After a 35-day holdout, the Jets and Revis struck a complicated deal that satisfied both factors while preventing the Jets from having a contract albatross on their hands.

The contract was front-loaded, which allowed Revis to be paid like the future Hall of Famer he is during his first two seasons.  The last two seasons were not set to be financially prolific for Revis, but provided security in case he suffered a catastrophic injury or severe decrease in play during the 2010 or 2011 seasons.

The first two years have now expired, and Revis has continued to play the cornerback position at a historic level.  There's no reason to think he'll suffer any kind of downgrade in play at this point.

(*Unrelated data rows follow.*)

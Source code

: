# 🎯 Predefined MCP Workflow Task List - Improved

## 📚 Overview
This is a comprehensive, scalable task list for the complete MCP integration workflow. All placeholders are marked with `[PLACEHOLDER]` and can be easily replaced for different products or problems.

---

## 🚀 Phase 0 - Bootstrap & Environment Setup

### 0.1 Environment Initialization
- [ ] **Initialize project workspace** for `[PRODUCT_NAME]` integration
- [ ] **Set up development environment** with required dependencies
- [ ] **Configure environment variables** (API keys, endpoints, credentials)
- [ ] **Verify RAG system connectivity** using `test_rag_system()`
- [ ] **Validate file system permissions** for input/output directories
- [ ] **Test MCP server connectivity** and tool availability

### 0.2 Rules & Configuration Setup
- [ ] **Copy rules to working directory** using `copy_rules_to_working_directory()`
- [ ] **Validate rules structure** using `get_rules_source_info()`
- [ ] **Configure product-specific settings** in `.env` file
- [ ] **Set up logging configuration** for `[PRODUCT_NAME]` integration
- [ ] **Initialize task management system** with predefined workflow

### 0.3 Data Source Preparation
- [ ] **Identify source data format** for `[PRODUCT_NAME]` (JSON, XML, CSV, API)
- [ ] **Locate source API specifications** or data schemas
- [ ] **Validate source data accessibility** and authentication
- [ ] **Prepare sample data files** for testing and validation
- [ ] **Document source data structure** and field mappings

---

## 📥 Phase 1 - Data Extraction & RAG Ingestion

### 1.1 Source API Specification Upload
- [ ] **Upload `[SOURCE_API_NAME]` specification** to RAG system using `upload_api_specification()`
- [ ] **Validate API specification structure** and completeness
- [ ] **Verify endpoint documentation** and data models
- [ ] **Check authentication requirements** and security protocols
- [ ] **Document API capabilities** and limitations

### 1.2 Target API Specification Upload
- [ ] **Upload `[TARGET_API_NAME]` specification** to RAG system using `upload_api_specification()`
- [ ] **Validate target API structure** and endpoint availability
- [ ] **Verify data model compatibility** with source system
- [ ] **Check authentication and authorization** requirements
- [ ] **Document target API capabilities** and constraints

According to Kyle Ratke of the USA Today, Revis will be the 17th-highest paid cornerback in the NFL in 2012.  That simply isn't fair.

While many fans want to react by saying that he should honor the contract that he signed, that isn't the way things work.

Mike Tannenbaum knows that, Rex Ryan knows that, and Revis' uncle and adviser Sean Gilbert knows that.

All of the key players who would be involved in a Revis contract negotiation are the same as the ones who participated in the ugly holdout in 2010.  One would hope that they all learned something from the last process.

Revis is now 26 years old, and while he doesn't show any signs of slowing down, players get old in the NFL very quickly.  Once again, Revis will want to get paid what he fairly deserves and will seek long-term security.

Whether Revis or the Jets take a hard-line approach on the situation remains to be seen, but it is a situation that needs resolving.

Both parties know that with the reduced cap space, it isn't plausible for the Jets to break the bank for their superstar.  

The situation as it stands right now is a problem for everyone.  It had been the white elephant in the room for two seasons, and now it is finally being talked about in the media.

Whether it is being talked about behind the scenes or not won't be broadcast to anyone, and fans can expect this situation to play out quietly over the next month.  

However, if the Fourth of July holiday rolls around and Revis is still sitting there with the same contract he signed in 2010, you can expect the rumors to start flying.

The Jets have already signed their top three draft picks, have brought in help at the safety and tackle positions and don't currently have any pressing needs to be filled on their roster.

They are approximately still $6 million under the salary cap, so they do have some wiggle room in a Revis negotiation.  

Ryan and Tannenbaum might be disappointed that they might not have to make as many trips as they did to the Roscoe Diner in 2010 to hammer out the deal, but expect both sides to resolve this situation with a lot less rancor than in 2010.